Classic Computer Magazine Archive COMPUTE! ISSUE 11 / APRIL 1981 / PAGE 40

Program Compactor

Edward H. Carlson
Okemos MI

There are two evils that sneak up on you as your programs attain moderate length. The programs begin to take up too much space in memory, and they become increasingly obtuse. These evils combine in positive feedback. Increased internal documentation by REMark statements is a partial antidote to program complexity but this, of course, compounds the problem of fitting the whole glob into memory.

The answer is to have two copies of each program: a "working copy" occupying minimum space, and a fully documented "archives copy" that may, in fact, be too long to be run in your machine. (It must be short enough to fit in your memory as source code, sans variable tables, of course.)

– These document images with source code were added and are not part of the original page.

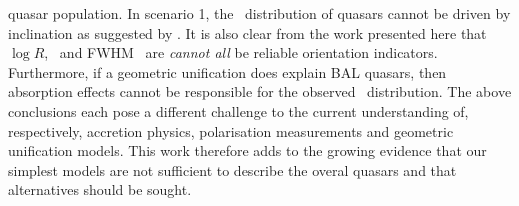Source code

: quasar population. In scenario 1, the \ewo\ distribution of quasars cannot
be driven by inclination as suggested by \citep{risaliti2011}. 
It is also clear from the work presented here that $\log R$, \ewo\ and FWHM \hb\ 
are {\em cannot all} be reliable orientation indicators. 
Furthermore, if a geometric unification does explain BAL quasars, then 
absorption effects cannot be responsible for the observed \ewo\ distribution.
The above conclusions each pose a different challenge to the current
understanding of, respectively, accretion physics, polarisation measurements 
and geometric unification models. This work therefore adds to the
growing evidence that our simplest models are not sufficient to
describe the overal quasars and that alternatives should be sought.


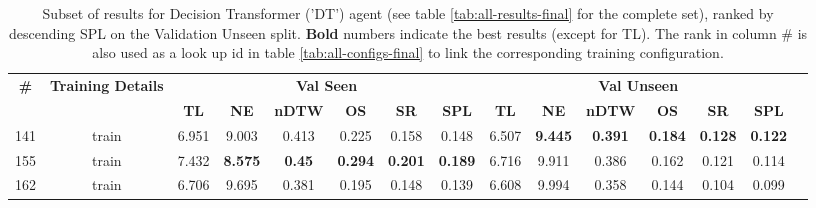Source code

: \begin{table}
\centering
\caption{\label{tab:dt_normalized_visual_features}Subset of results for Decision Transformer ('DT') agent (see table \ref{tab:all-results-final} for the complete set), ranked by descending SPL on the Validation Unseen split. \textbf{Bold} numbers indicate the best results (except for TL). The rank in column \# is also used as a look up id in table \ref{tab:all-configs-final} to link the corresponding training configuration.}
\begin{tabular}{@{\hskip3pt}c@{\hskip3pt}c@{\hskip3pt}c@{\hskip3pt}c@{\hskip3pt}c@{\hskip3pt}c@{\hskip3pt}c@{\hskip3pt}c@{\hskip3pt}c@{\hskip3pt}c@{\hskip3pt}c@{\hskip3pt}c@{\hskip3pt}c@{\hskip3pt}c@{\hskip3pt}c}
\toprule
                                  \textbf{\#} & \textbf{Training Details} & \multicolumn{6}{c}{\textbf{Val Seen}} & \multicolumn{6}{c}{\textbf{Val Unseen}} \\
\cmidrule(l){3-8}\cmidrule(l){9-14}\textbf{~} &                \textbf{~} &       \textbf{TL} &     \textbf{NE} &  \textbf{nDTW} &     \textbf{OS} &     \textbf{SR} &    \textbf{SPL} &         \textbf{TL} &     \textbf{NE} &   \textbf{nDTW} &     \textbf{OS} &     \textbf{SR} &    \textbf{SPL} \\
\midrule
                                          141 &                     train &             6.951 &           9.003 &          0.413 &           0.225 &           0.158 &           0.148 &               6.507 &  \textbf{9.445} &  \textbf{0.391} &  \textbf{0.184} &  \textbf{0.128} &  \textbf{0.122} \\
                                          155 &                     train &             7.432 &  \textbf{8.575} &  \textbf{0.45} &  \textbf{0.294} &  \textbf{0.201} &  \textbf{0.189} &               6.716 &           9.911 &           0.386 &           0.162 &           0.121 &           0.114 \\
                                          162 &                     train &             6.706 &           9.695 &          0.381 &           0.195 &           0.148 &           0.139 &               6.608 &           9.994 &           0.358 &           0.144 &           0.104 &           0.099 \\
\bottomrule
\end{tabular}
\end{table}
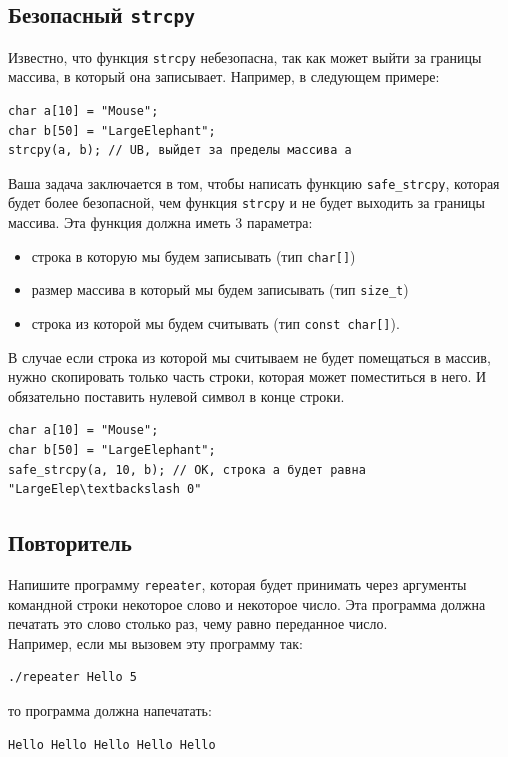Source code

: \documentclass{article}
\begin{document}
\subsection{Безопасный \texttt{strcpy}}
Известно, что функция \texttt{strcpy} небезопасна, так как может выйти за границы массива, в который она записывает.
Например, в следующем примере:
\begin{lstlisting}
char a[10] = "Mouse";
char b[50] = "LargeElephant";
strcpy(a, b); // UB, выйдет за пределы массива a
\end{lstlisting}
Ваша задача заключается в том, чтобы написать функцию \texttt{safe\_strcpy}, которая будет более безопасной, чем функция \texttt{strcpy} и не будет выходить за границы массива. Эта функция должна иметь 3 параметра:
\begin{itemize}
\item строка в которую мы будем записывать (тип \texttt{char[]})
\item размер массива в который мы будем записывать (тип \texttt{size\_t})
\item строка из которой мы будем считывать (тип \texttt{const char[]}).
\end{itemize}
В случае если строка из которой мы считываем не будет помещаться в массив, нужно скопировать только часть строки, которая может поместиться в него. И обязательно поставить нулевой символ в конце строки.
\begin{lstlisting}
char a[10] = "Mouse";
char b[50] = "LargeElephant";
safe_strcpy(a, 10, b); // OK, строка a будет равна "LargeElep\textbackslash 0"
\end{lstlisting}



\subsection{Повторитель}
Напишите программу \texttt{repeater}, которая будет принимать через аргументы командной строки некоторое слово и некоторое число. Эта программа должна печатать это слово столько раз, чему равно переданное число.\\
Например, если мы вызовем эту программу так:
\begin{verbatim}
./repeater Hello 5
\end{verbatim}
то программа должна напечатать:
\begin{verbatim}
Hello Hello Hello Hello Hello
\end{verbatim}
\end{document}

But consider, you say, how much finger tapping, eyeball twitching, and obsessive concentration it takes to go through a program and remove all the REMarks, especially those buried inside lines of active code, and most especially those "invisible" REM statements like this one:

120 GOTO 232 : NO "REM" NEEDED HERE

(In such a statement, the BASIC interpreter jumps to another line before passing the colon and so does not detect the syntax error caused by the omitted REM.)

Looky here, I say, repetitive decisions are just what the logic machine was invented to perform! One needs to write a "program compacting" program, and that is just what I have done, showing my results in Listing 1. The program was written for use with my Ohio Scientific C2-4P, but should work with little change in other Microsoft BASIC machines, such as the PET. All that needs changing is the starting address of the source code, $0300 for OSI BASIC, and the numerical values of the tokens, which differ in the OSI and PET versions of Microsoft BASIC.

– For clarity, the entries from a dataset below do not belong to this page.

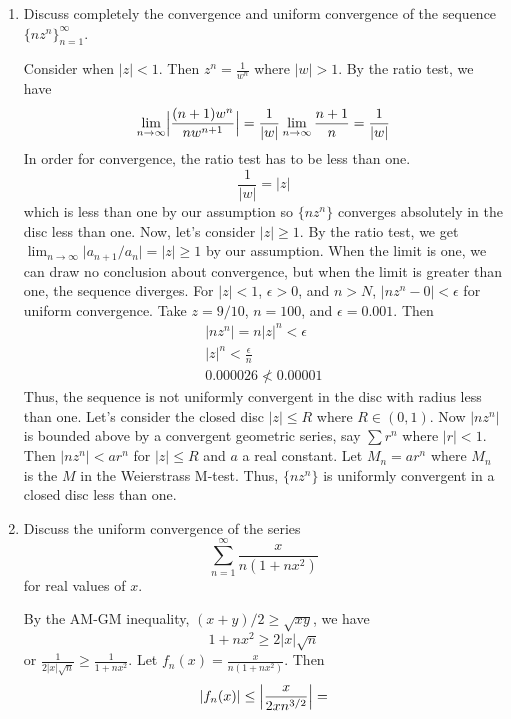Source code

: \begin{enumerate}
\item
  Discuss completely the convergence and uniform convergence of the sequence
  \(\{nz^n\}_{n = 1}^{\infty}\).
  \par\smallskip
  Consider when \(\lvert z\rvert < 1\).
  Then \(z^n = \frac{1}{w^n}\) where \(\lvert w\rvert > 1\).
  By the ratio test, we have
  \[
  \lim_{n\to\infty}\Bigl\lvert\frac{(n + 1)w^n}{nw^{n + 1}}\Bigr\rvert =
  \frac{1}{\lvert w\rvert}\lim_{n\to\infty}\frac{n + 1}{n} =
  \frac{1}{\lvert w\rvert}
  \]
  In order for convergence, the ratio test has to be less than one.
  \[
  \frac{1}{\lvert w\rvert} = \lvert z\rvert
  \]
  which is less than one by our assumption so \(\{nz^n\}\) converges
  absolutely in the disc less than one.
  Now, let's consider \(\lvert z\rvert\geq 1\).
  By the ratio test, we get
  \(\lim_{n\to\infty}\lvert a_{n + 1}/a_n\rvert = \lvert z\rvert\geq 1\) by our
  assumption.
  When the limit is one, we can draw no conclusion about convergence, but when
  the limit is greater than one, the sequence diverges.
  For \(\lvert z\rvert < 1\), \(\epsilon > 0\), and \(n > N\),
  \(\lvert nz^n - 0\rvert < \epsilon\) for uniform convergence.
  Take \(z = 9/10\), \(n = 100\), and \(\epsilon = 0.001\).
  Then
  \begin{gather*}
    \lvert nz^n\rvert = n\lvert z\rvert^n < \epsilon\\
    \lvert z\rvert^n < \frac{\epsilon}{n}\\
    0.000026 \not < 0.00001
  \end{gather*}
  Thus, the sequence is not uniformly convergent in the disc with radius less
  than one.
  Let's consider the closed disc \(\lvert z\rvert\leq R\) where \(R\in(0,1)\).
  Now \(\lvert nz^n\rvert\) is bounded above by a convergent geometric series,
  say \(\sum r^n\) where \(\lvert r\rvert < 1\).
  Then \(\lvert nz^n\rvert < ar^n\) for \(\lvert z\rvert\leq R\) and \(a\) a
  real constant.
  Let \(M_n = ar^n\) where \(M_n\) is the \(M\) in the Weierstrass M-test.
  Thus, \(\{nz^n\}\) is uniformly convergent in a closed disc less than one.
\item
  Discuss the uniform convergence of the series
  \[
  \sum_{n = 1}^{\infty}\frac{x}{n(1 + nx^2)}
  \]
  for real values of \(x\).
  \par\smallskip
  By the AM-GM inequality, \((x + y)/2\geq \sqrt{xy}\), we have
  \[
  1 + nx^2\geq 2\lvert x\rvert\sqrt{n}
  \]
  or \(\frac{1}{2\lvert x\rvert\sqrt{n}}\geq\frac{1}{1 + nx^2}\).
  Let \(f_n(x) = \frac{x}{n(1 + nx^2)}\).
  Then
  \[
  \lvert f_n(x)\rvert\leq \Bigl\lvert\frac{x}{2xn^{3/2}}\Bigr\rvert =
\]
\end{enumerate}
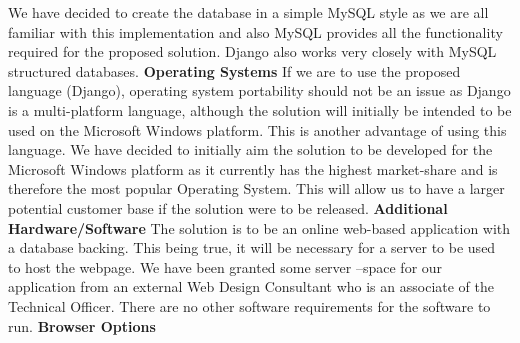 We have decided to create the database in a simple MySQL style as we are all familiar with this implementation and also MySQL provides all the functionality required for the proposed solution. Django also works very closely with MySQL structured databases.
\newline
\newline
\textbf{Operating Systems}
\newline
\newline
If we are to use the proposed language (Django), operating system portability should not be an issue as Django is a multi-platform language, although the solution will initially be intended to be used on the Microsoft Windows platform. This is another advantage of using this language.
We have decided to initially aim the solution to be developed for the Microsoft Windows platform as it currently has the highest market-share and is therefore the most popular Operating System. This will allow us to have a larger potential customer base if the solution were to be released. 
\newline
\newline
\textbf{Additional Hardware/Software}
\newline
\newline
The solution is to be an online web-based application with a database backing. This being true, it will be necessary for a server to be used to host the webpage. We have been granted some server –space for our application from an external Web Design Consultant who is an associate of the Technical Officer.
There are no other software requirements for the software to run.
\newline
\newline
\textbf{Browser Options}
\newline
\newline

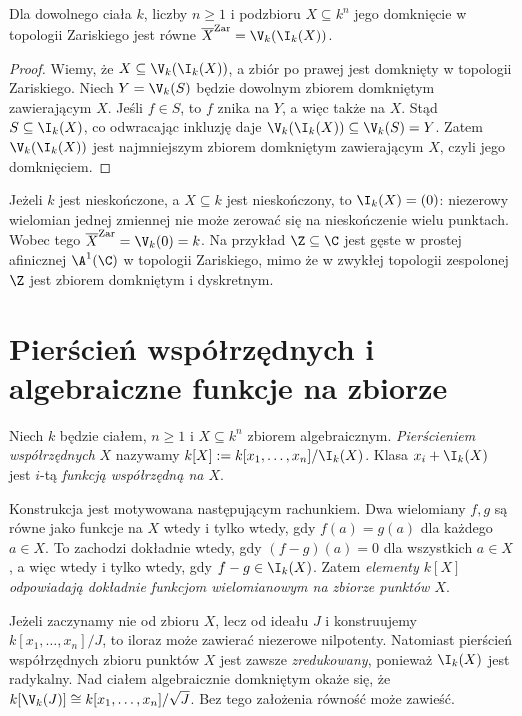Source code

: \begin{stwierdzenie}
\label{st:closure}
Dla dowolnego ciała $k$, liczby $n\ge1$ i podzbioru
$X\subseteq k^n$ jego domknięcie w topologii Zariskiego jest równe
$\overline X^{\mathrm{Zar}}=\V_k(\I_k(X))$.
\end{stwierdzenie}
\begin{proof}
Wiemy, że $X\subseteq\V_k(\I_k(X))$, a zbiór po prawej
jest domknięty w topologii Zariskiego.
Niech $Y=\V_k(S)$ będzie dowolnym zbiorem domkniętym zawierającym $X$.
Jeśli $f\in S$, to $f$ znika na $Y$, a więc także na $X$.
Stąd $S\subseteq\I_k(X)$, co odwracając inkluzję daje
$\V_k(\I_k(X))\subseteq\V_k(S)=Y$.
Zatem $\V_k(\I_k(X))$ jest najmniejszym zbiorem domkniętym
zawierającym $X$, czyli jego domknięciem.
\end{proof}

\begin{przyklad}
Jeżeli $k$ jest nieskończone, a $X\subseteq k$ jest nieskończony,
to $\I_k(X)=(0)$: niezerowy wielomian jednej zmiennej nie może
zerować się na nieskończenie wielu punktach.
Wobec tego $\overline X^{\mathrm{Zar}}=\V_k(0)=k$.
Na przykład $\Z\subseteq\C$ jest gęste w prostej afinicznej
$\A^1(\C)$ w topologii Zariskiego, mimo że w zwykłej topologii
zespolonej $\Z$ jest zbiorem domkniętym i dyskretnym.
\end{przyklad}

\section{Pierścień współrzędnych i algebraiczne funkcje na zbiorze}

\begin{definicja}
Niech $k$ będzie ciałem, $n\ge1$ i $X\subseteq k^n$ zbiorem
algebraicznym. \emph{Pierścieniem współrzędnych} $X$ nazywamy
$k[X]:=k[x_1,\dots,x_n]/\I_k(X)$.
Klasa $x_i+\I_k(X)$ jest $i$-tą \emph{funkcją współrzędną na $X$}.
\end{definicja}

Konstrukcja jest motywowana następującym rachunkiem. Dwa wielomiany
$f,g$ są równe jako funkcje na $X$ wtedy i tylko wtedy, gdy
$f(a)=g(a)$ dla każdego $a\in X$. To zachodzi dokładnie wtedy,
gdy $(f-g)(a)=0$ dla wszystkich $a\in X$, a więc wtedy i tylko wtedy,
gdy $f-g\in\I_k(X)$. Zatem \emph{elementy $k[X]$ odpowiadają dokładnie
funkcjom wielomianowym na zbiorze punktów $X$}.

\begin{uwaga}
Jeżeli zaczynamy nie od zbioru $X$, lecz od ideału $J$ i konstruujemy
$k[x_1,\dots,x_n]/J$, to iloraz może zawierać niezerowe nilpotenty.
Natomiast pierścień współrzędnych zbioru punktów $X$ jest zawsze
\emph{zredukowany}, ponieważ $\I_k(X)$ jest radykalny.
Nad ciałem algebraicznie domkniętym okaże się, że
$k[\V_k(J)]\cong k[x_1,\dots,x_n]/\sqrt J$.
Bez tego założenia równość może zawieść.
\end{uwaga}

This compactor is a moderately complex program in itself. It is put at high line numbers so as to be out of the way of any program you are writing. When you have a version of your own program that needs compacting, first save it to tape, then read in the Compactor (from a tape that does not have the Test Program in front). Do a "RUN 62000". The compacted program will then be POKEd into memory, ready to SAVE to tape or to RUN. The Compactor will still be in memory, but now invisible to you and inaccessible to BASIC.

Listing 1 starts off with a very short Test Program that has most of the features that would give trouble in a poorly contrived Compactor. Then follows the compactor itself. After initializing addresses, etc., a loop over I is started. Each time through, one line is compacted. Line 62036 contains the exit from the compacting process. This occurs when the line number to be processed is above 9999. You may wish to change this, but all my programs use only line numbers below 9000. Next, leading colons and spaces are removed. I haven't used such things in my own code, but it is legal and so I include that case in the Compactor Program.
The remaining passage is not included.